START MATERIALS PROVIDED

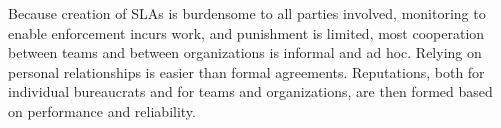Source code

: Because creation of SLAs is burdensome to all parties involved, monitoring to enable enforcement incurs work, and punishment is limited, most cooperation between teams and between organizations is informal and ad hoc. Relying on personal relationships is easier than formal agreements. Reputations, both for individual bureaucrats and for teams and organizations, are then formed based on performance and reliability.



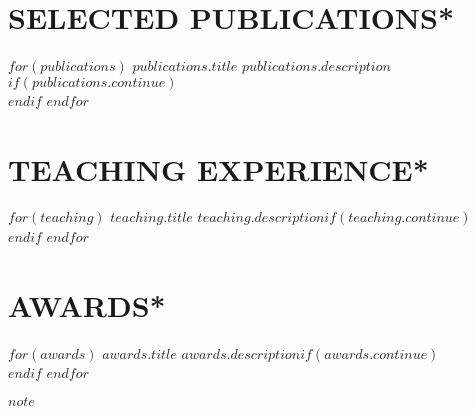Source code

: \documentclass[a4paper, line, 11pt]{res} %
\begin{document}
\begin{resume}
\section{SELECTED PUBLICATIONS*}  
$for(publications)$
\textbf{$publications.title$} $publications.description$$if(publications.continue)$\\$endif$
$endfor$

\section{TEACHING EXPERIENCE*}  

$for(teaching)$
\textbf{$teaching.title$} $teaching.description$$if(teaching.continue)$\\$endif$
$endfor$

\section{AWARDS*}  

$for(awards)$
\textbf{$awards.title$} $awards.description$$if(awards.continue)$\\$endif$
$endfor$

\textbf{$note$}


\end{resume}
\end{document}
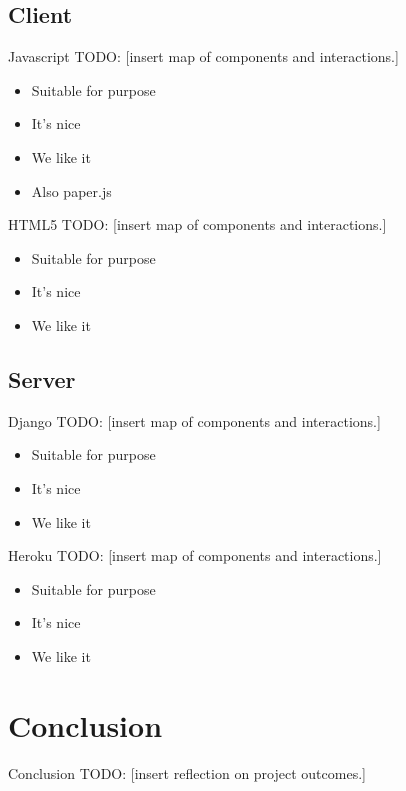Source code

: \documentclass{beamer}
\begin{document}
\subsection{Client}

\begin{frame}{Javascript}
  TODO:
  [insert map of components and interactions.]
  \begin{itemize}
    \item Suitable for purpose
    \item It's nice
    \item We like it
    \item Also paper.js
  \end{itemize}
\end{frame}

\begin{frame}{HTML5}
  TODO:
  [insert map of components and interactions.]
  \begin{itemize}
    \item Suitable for purpose
    \item It's nice
    \item We like it
  \end{itemize}
\end{frame}

\subsection{Server}

\begin{frame}{Django}
  TODO:
  [insert map of components and interactions.]
  \begin{itemize}
    \item Suitable for purpose
    \item It's nice
    \item We like it
  \end{itemize}
\end{frame}

\begin{frame}{Heroku}
  TODO:
  [insert map of components and interactions.]
  \begin{itemize}
    \item Suitable for purpose
    \item It's nice
    \item We like it
  \end{itemize}
\end{frame}


\section{Conclusion}

\begin{frame}{Conclusion}
  TODO:
  [insert reflection on project outcomes.]
\end{frame}
\end{document}
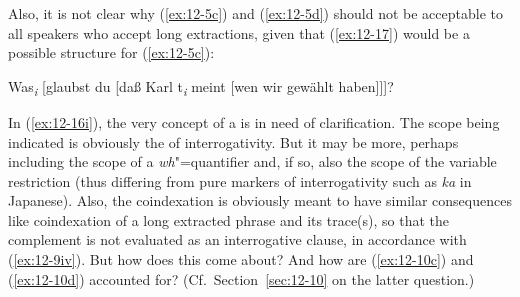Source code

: \documentclass[output=paper]{langsci/langscibook}
\begin{document}
Also, it is not clear why (\ref{ex:12-5c}) and (\ref{ex:12-5d}) should not be acceptable to
all speakers who accept long extractions, given that (\ref{ex:12-17}) would be a
possible structure for (\ref{ex:12-5c}):
\begin{exe}
\ex
\label{ex:12-17}
Was\textsubscript{\textit{i}} [glaubst du [daß Karl t\textsubscript{\textit{i}} meint [wen wir gewählt haben]]]?
\end{exe}        
In (\ref{ex:12-16i}), the very concept of a  is in need of
clarification.  The scope being indicated is obviously the  of
interrogativity. But it may be more, perhaps including the scope of a
\emph{wh}"=quantifier and, if so, also the scope of the variable
restriction (thus differing from pure markers of interrogativity such
as \textit{ka} in Japanese). Also, the coindexation is obviously meant
to have similar consequences like coindexation of a long extracted
phrase and its trace(s), so that the complement is not evaluated as an
interrogative clause, in accordance with (\ref{ex:12-9iv}). But how does this
come about?  And how are (\ref{ex:12-10c}) and (\ref{ex:12-10d}) accounted for? (Cf.\ Section~\ref{sec:12-10} on the latter question.)
\end{document}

END MATERIALS PROVIDED

PROBLEM REQUIREMENTS:
Starting with the line with "interrogativity. But it" above and going on through the line with "is obviously meant", transcribe every line exactly, both ends included, and add nothing.

WRITTEN ANSWER:
interrogativity. But it may be more, perhaps including the scope of a
\emph{wh}"=quantifier and, if so, also the scope of the variable
restriction (thus differing from pure markers of interrogativity such
as \textit{ka} in Japanese). Also, the coindexation is obviously meant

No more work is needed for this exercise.